Minister of Finance Chrystia Freeland delivered the Liberal Party’s 2024 budget on Tuesday. The Liberals have proposed changes to the capital gains tax, new incentives to enhance housing supply, clean-energy tax incentives, and expanding the Canada Revenue Agency’s audit and enforcement powers.

Ottawa wants to widen the inclusion rate on annually realized capital gains above $250,000 from 50-66.6 percent. This impacts both businesses and individuals. For individuals, the feds said this would affect 40,000 people – 0.13 percent of the population – who average an income of $1,411,000 per year.

“One of the things that's potentially concerning about this budget, from a business perspective, is what the impact of these capital gains tax will have on business investment in Canada,” says Anderson. “Given the choice of investment in Canada or somewhere else, are Canadian companies going to be considering making investments elsewhere.”

The changes could also impact doctors, he says. Doctors typically incorporate their practice through a professional corporation, and the ability to do so helps “level the playing field” between doctors in Canada and those in the US who can make much more. “This change could be quite negative, and I fear it could be very poorly received by doctors thinking about where they want to continue their practice,” he says.

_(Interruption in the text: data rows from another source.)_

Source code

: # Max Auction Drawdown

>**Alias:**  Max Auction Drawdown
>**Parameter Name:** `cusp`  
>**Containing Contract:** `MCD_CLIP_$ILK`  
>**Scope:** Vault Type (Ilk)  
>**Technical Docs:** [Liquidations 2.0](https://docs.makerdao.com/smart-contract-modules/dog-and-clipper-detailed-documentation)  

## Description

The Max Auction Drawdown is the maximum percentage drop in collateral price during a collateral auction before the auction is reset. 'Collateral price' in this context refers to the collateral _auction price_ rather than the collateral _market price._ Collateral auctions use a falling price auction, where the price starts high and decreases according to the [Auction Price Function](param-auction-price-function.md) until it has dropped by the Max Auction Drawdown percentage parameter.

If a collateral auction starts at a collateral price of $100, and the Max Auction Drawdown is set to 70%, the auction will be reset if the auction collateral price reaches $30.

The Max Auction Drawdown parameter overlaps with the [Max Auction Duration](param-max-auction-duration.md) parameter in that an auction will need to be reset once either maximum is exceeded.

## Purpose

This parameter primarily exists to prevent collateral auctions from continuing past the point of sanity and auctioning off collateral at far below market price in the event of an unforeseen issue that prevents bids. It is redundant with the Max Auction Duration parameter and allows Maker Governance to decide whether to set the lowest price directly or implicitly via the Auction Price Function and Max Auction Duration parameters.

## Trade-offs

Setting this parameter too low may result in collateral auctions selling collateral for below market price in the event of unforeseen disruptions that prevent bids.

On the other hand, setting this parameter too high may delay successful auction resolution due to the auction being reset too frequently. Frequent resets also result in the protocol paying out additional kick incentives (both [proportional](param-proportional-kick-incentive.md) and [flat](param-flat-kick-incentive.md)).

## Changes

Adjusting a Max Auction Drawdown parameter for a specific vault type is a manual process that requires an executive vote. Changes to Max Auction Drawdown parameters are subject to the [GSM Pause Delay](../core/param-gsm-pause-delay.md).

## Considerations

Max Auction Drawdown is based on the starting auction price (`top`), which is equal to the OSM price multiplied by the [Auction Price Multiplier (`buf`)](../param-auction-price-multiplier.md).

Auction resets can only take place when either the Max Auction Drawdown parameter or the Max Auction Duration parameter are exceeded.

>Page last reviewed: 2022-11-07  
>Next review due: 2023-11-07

“It was a big surprise, especially given some of the other plans that the government wants to announce in this budget to increase investment.”

The federal government said part of the budget was focused on achieving their goal of seeing 3.87 million new homes built in Canada by 2031. Ottawa said it will “use all tools available” to convert public lands to housing, consider a new tax on residentially zoned vacant land to incentivize construction, and add another $15 billion to the now $55 billion Apartment Construction Loan Program. The budget also includes the proposal to introduce a temporary accelerated capital cost allowance for eligible new purpose-built rental projects, increasing the rate from four to 10 percent. This proposal will help lessen the cost of building rental projects because developers can write off their investments earlier, says Anderson.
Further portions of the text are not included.